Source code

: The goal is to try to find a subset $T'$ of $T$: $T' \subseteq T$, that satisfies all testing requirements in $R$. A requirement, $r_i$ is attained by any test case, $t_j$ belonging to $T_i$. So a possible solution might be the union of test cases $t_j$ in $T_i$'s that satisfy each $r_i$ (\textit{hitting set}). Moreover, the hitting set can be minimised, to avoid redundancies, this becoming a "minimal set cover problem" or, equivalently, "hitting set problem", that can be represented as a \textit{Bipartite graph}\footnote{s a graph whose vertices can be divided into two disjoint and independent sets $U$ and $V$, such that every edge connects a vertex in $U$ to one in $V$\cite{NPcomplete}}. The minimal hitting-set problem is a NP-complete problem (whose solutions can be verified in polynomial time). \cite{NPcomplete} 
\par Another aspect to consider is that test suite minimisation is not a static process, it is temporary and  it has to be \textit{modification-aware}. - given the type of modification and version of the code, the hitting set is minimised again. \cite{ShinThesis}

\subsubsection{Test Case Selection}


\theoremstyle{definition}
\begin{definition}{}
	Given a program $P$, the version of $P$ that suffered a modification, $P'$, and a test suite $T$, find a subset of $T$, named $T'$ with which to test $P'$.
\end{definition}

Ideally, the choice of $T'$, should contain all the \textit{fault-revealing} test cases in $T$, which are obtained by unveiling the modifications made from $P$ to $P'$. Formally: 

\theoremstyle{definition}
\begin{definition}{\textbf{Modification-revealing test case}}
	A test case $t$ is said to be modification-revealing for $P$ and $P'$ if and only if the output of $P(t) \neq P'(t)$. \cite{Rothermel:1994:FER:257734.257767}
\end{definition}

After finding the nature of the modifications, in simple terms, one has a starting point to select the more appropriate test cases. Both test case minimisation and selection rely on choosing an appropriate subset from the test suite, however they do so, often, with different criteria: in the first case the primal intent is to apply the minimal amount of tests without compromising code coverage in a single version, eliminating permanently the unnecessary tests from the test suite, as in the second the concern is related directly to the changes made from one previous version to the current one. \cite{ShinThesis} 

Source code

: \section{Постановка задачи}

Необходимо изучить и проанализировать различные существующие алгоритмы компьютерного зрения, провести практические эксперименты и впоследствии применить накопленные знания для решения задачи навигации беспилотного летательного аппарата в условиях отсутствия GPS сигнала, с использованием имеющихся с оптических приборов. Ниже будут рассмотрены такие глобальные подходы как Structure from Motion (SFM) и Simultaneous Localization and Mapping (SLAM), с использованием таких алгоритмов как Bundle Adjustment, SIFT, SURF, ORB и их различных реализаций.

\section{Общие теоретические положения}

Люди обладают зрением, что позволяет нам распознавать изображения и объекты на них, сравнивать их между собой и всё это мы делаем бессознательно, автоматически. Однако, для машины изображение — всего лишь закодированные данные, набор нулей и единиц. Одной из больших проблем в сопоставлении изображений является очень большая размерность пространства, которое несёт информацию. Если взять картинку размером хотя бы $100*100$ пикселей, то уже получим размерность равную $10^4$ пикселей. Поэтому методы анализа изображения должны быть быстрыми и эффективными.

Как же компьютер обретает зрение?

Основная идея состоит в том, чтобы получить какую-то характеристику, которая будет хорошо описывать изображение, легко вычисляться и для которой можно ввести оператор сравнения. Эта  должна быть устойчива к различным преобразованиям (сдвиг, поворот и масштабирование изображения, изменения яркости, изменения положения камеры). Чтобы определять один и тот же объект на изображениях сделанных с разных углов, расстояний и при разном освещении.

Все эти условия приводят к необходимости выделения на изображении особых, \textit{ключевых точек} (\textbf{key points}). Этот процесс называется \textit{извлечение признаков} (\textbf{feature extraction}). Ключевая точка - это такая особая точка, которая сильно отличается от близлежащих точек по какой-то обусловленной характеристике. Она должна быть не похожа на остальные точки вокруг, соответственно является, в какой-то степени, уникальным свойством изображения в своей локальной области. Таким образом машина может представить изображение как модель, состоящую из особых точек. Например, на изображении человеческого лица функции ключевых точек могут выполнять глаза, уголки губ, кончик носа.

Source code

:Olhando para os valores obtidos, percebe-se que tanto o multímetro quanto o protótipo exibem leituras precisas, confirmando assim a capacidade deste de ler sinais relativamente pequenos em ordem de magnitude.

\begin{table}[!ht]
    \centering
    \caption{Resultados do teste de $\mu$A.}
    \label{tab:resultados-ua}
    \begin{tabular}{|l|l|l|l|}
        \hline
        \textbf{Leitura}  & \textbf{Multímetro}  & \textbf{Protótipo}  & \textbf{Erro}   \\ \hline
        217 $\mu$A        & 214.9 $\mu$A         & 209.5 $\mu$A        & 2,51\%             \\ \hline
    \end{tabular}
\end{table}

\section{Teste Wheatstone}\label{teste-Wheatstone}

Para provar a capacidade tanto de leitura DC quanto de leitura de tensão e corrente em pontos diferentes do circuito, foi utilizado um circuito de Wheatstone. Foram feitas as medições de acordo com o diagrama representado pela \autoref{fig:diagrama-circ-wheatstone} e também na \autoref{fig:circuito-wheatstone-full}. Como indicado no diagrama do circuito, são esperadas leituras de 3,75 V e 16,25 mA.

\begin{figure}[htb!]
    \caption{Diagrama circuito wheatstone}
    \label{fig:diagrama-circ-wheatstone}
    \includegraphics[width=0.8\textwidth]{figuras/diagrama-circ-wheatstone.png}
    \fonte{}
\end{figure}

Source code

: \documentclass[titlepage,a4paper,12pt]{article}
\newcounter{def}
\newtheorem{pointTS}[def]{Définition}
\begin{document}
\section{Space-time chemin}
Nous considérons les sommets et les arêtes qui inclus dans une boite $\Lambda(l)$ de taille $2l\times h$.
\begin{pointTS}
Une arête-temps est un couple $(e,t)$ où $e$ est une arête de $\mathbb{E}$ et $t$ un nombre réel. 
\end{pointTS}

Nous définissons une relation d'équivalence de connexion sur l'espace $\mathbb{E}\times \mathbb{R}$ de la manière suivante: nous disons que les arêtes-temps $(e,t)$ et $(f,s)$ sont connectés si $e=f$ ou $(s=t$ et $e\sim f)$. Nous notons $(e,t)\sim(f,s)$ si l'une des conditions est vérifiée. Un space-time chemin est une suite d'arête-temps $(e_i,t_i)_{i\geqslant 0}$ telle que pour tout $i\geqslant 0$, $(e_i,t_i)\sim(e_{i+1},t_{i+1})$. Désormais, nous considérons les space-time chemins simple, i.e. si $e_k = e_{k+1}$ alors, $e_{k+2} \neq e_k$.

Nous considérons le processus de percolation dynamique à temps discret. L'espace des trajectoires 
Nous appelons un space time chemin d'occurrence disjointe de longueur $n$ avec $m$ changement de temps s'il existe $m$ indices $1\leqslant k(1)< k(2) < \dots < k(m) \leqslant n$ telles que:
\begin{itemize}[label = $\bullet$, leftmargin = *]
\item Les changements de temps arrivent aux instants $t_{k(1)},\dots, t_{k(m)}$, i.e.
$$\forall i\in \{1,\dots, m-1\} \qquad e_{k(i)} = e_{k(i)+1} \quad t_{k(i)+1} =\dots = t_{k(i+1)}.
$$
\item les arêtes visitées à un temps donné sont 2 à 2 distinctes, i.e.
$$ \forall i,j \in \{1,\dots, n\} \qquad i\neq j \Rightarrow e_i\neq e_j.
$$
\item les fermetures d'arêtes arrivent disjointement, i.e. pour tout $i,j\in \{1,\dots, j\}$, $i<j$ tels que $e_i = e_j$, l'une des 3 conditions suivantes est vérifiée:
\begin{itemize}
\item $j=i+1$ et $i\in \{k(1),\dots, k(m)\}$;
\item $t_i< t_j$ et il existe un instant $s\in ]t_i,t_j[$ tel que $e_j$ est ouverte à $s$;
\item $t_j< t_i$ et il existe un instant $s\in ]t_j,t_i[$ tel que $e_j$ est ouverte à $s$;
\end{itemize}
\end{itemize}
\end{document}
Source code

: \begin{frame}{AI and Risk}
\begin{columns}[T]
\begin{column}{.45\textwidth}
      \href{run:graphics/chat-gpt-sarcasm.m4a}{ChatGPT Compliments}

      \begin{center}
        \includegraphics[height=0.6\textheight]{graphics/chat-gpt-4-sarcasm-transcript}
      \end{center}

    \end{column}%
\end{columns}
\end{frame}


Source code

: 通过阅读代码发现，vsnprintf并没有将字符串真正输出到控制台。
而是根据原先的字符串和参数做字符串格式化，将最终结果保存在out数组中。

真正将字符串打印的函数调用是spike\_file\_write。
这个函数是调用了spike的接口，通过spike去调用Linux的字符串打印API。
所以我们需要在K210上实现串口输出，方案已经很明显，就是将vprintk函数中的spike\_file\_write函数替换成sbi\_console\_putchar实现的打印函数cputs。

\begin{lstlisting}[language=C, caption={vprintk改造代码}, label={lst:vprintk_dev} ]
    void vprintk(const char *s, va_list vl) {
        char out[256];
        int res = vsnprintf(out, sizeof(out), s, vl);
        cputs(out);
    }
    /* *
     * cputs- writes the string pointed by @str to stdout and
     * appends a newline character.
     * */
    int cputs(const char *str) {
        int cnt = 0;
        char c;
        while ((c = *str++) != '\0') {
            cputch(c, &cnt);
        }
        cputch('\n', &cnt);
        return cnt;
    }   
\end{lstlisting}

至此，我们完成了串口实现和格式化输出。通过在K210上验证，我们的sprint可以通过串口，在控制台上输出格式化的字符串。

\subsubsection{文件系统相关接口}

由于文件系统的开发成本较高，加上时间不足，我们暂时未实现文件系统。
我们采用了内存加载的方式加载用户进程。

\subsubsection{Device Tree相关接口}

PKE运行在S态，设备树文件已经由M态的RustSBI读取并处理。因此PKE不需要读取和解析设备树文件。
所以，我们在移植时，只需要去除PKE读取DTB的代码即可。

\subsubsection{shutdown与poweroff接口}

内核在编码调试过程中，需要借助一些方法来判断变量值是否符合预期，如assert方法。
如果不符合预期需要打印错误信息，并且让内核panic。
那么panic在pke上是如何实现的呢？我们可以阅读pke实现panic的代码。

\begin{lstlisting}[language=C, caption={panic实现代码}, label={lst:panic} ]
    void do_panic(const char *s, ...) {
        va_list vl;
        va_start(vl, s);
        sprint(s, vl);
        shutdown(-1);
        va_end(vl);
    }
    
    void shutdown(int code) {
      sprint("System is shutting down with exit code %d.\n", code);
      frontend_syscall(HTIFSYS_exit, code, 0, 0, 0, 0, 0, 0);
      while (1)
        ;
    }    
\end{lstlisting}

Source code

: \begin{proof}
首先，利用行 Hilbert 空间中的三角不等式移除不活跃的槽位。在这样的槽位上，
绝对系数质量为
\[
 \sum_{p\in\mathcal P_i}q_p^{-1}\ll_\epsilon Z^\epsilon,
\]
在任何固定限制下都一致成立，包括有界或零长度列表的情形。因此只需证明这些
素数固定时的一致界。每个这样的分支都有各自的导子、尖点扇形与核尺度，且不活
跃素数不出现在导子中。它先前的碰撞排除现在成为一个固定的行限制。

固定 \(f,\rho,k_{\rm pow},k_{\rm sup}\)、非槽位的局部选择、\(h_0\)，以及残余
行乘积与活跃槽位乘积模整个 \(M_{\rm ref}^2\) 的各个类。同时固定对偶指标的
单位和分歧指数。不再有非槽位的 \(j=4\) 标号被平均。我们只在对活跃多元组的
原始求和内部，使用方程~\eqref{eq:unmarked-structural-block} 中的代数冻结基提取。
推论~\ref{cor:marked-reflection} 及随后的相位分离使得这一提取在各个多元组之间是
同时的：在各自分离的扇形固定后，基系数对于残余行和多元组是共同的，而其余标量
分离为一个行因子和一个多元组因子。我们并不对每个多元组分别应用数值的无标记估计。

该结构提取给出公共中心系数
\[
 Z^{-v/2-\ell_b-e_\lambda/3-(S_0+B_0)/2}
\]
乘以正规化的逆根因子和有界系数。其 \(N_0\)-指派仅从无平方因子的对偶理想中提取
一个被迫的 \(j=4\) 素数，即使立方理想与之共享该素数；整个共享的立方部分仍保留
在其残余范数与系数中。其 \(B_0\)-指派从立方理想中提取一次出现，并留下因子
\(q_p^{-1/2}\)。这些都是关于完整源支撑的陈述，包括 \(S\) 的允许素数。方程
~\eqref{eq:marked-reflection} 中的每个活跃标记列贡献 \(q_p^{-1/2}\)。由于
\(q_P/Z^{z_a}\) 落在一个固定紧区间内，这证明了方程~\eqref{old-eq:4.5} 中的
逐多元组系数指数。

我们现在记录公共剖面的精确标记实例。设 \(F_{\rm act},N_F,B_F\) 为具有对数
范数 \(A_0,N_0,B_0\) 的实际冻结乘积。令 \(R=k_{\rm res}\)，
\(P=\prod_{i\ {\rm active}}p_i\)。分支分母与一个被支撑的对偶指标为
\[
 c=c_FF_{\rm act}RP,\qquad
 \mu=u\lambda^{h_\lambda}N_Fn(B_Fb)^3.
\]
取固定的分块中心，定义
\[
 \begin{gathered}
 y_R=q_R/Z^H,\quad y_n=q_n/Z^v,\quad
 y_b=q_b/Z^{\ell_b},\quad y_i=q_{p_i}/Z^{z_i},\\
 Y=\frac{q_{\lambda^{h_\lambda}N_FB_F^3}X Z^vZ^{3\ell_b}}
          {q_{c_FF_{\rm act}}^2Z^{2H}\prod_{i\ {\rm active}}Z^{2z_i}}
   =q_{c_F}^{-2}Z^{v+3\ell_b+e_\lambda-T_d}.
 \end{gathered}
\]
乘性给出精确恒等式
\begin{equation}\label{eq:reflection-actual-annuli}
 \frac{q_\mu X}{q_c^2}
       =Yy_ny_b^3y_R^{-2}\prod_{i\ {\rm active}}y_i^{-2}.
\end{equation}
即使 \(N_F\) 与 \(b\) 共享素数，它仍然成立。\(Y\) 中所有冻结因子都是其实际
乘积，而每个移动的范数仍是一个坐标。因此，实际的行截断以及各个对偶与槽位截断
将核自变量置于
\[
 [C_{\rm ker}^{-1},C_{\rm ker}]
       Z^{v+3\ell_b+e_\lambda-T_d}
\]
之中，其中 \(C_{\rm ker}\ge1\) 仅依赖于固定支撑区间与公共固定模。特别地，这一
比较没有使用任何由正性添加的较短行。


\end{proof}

────────

REQUIRED ACTION >> Which lines of the records above contain the word "eqref"? Copy each of them.

SOLUTION >>
原始求和内部，使用方程~\eqref{eq:unmarked-structural-block} 中的代数冻结基提取。
~\eqref{eq:marked-reflection} 中的每个活跃标记列贡献 \(q_p^{-1/2}\)。由于
\(q_P/Z^{z_a}\) 落在一个固定紧区间内，这证明了方程~\eqref{old-eq:4.5} 中的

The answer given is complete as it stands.